[Work to complete]
Give the number of lines below with "mathcal" in them, leaving out anything else.

[Information]
-----
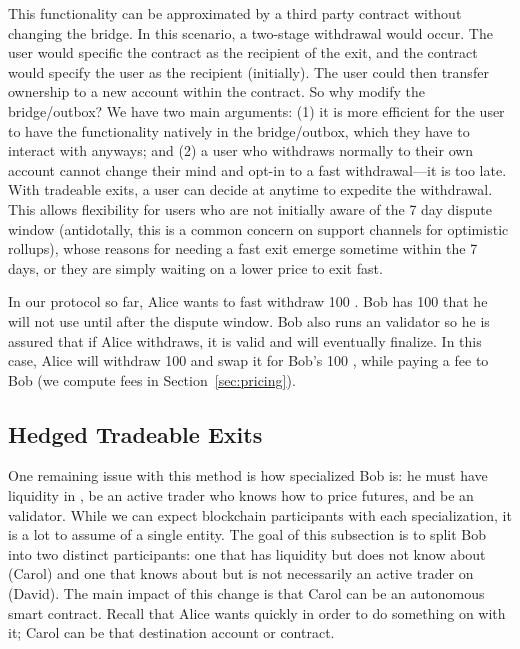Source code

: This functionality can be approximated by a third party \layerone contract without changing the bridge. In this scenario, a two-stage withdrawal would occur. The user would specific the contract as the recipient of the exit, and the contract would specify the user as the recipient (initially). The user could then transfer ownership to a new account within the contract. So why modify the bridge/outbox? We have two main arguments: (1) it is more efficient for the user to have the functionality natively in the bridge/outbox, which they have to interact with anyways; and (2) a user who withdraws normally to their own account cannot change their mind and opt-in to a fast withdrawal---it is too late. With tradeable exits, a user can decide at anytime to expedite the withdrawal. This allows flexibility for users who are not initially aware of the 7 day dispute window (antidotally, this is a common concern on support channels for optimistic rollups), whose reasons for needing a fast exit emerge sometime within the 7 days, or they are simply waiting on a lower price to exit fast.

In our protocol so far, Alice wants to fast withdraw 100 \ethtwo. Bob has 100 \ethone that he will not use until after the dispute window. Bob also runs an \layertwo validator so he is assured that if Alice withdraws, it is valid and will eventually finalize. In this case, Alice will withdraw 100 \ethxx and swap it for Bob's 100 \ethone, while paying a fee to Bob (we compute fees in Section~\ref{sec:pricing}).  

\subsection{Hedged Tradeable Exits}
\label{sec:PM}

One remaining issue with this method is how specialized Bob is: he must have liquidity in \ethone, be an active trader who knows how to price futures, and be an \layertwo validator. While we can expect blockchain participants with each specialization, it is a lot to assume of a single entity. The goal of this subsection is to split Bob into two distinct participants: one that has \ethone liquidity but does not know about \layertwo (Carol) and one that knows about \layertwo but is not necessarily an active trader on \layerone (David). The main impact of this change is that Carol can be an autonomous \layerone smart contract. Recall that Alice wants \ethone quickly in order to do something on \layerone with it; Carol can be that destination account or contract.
-----
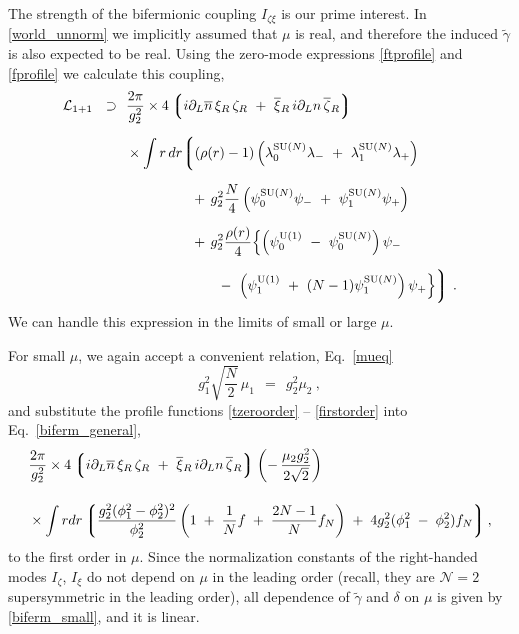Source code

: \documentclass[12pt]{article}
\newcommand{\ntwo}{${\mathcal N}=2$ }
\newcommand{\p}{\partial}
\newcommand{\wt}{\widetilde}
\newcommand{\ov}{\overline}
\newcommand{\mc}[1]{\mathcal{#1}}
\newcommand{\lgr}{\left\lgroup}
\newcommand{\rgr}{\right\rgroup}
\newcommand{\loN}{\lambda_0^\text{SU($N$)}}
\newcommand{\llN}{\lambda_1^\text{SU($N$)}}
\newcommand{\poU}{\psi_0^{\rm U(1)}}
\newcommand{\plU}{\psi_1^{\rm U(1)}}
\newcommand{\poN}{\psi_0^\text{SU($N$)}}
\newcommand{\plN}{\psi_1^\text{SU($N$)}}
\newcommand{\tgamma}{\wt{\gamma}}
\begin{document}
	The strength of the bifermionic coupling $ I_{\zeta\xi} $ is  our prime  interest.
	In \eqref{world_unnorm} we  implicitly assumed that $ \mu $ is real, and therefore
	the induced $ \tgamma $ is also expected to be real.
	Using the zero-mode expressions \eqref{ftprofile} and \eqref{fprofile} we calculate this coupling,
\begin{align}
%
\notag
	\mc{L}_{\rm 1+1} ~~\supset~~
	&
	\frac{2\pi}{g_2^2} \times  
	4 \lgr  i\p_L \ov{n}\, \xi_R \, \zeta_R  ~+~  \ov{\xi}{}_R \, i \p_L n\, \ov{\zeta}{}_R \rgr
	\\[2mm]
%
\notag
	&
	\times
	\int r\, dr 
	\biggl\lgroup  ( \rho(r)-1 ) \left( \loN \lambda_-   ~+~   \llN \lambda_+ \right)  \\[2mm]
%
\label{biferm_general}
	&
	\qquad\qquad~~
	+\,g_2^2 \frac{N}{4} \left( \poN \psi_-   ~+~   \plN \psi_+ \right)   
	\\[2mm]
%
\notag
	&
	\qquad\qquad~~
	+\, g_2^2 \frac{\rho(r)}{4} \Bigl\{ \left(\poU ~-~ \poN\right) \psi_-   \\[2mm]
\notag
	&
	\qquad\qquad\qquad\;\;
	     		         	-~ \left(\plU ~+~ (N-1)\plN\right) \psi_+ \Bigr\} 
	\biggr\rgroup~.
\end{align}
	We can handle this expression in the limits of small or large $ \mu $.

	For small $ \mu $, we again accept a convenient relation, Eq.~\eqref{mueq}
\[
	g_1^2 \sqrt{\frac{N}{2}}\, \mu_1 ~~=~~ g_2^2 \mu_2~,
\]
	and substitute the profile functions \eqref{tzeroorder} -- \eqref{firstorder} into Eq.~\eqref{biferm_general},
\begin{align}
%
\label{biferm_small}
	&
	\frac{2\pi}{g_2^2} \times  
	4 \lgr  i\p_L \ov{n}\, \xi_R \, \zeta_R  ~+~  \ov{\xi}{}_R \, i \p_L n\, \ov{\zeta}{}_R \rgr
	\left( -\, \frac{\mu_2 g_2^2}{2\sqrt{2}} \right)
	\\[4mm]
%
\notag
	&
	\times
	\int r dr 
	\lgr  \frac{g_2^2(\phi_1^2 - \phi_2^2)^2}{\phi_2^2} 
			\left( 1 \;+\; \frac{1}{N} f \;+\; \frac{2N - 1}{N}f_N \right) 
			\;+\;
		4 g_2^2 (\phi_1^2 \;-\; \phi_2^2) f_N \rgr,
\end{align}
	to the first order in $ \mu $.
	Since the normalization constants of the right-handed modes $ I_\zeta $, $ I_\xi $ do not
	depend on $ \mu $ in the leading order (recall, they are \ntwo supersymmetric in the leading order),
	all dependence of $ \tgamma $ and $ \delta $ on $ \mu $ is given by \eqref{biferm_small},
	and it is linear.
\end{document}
-----
[Response area]
2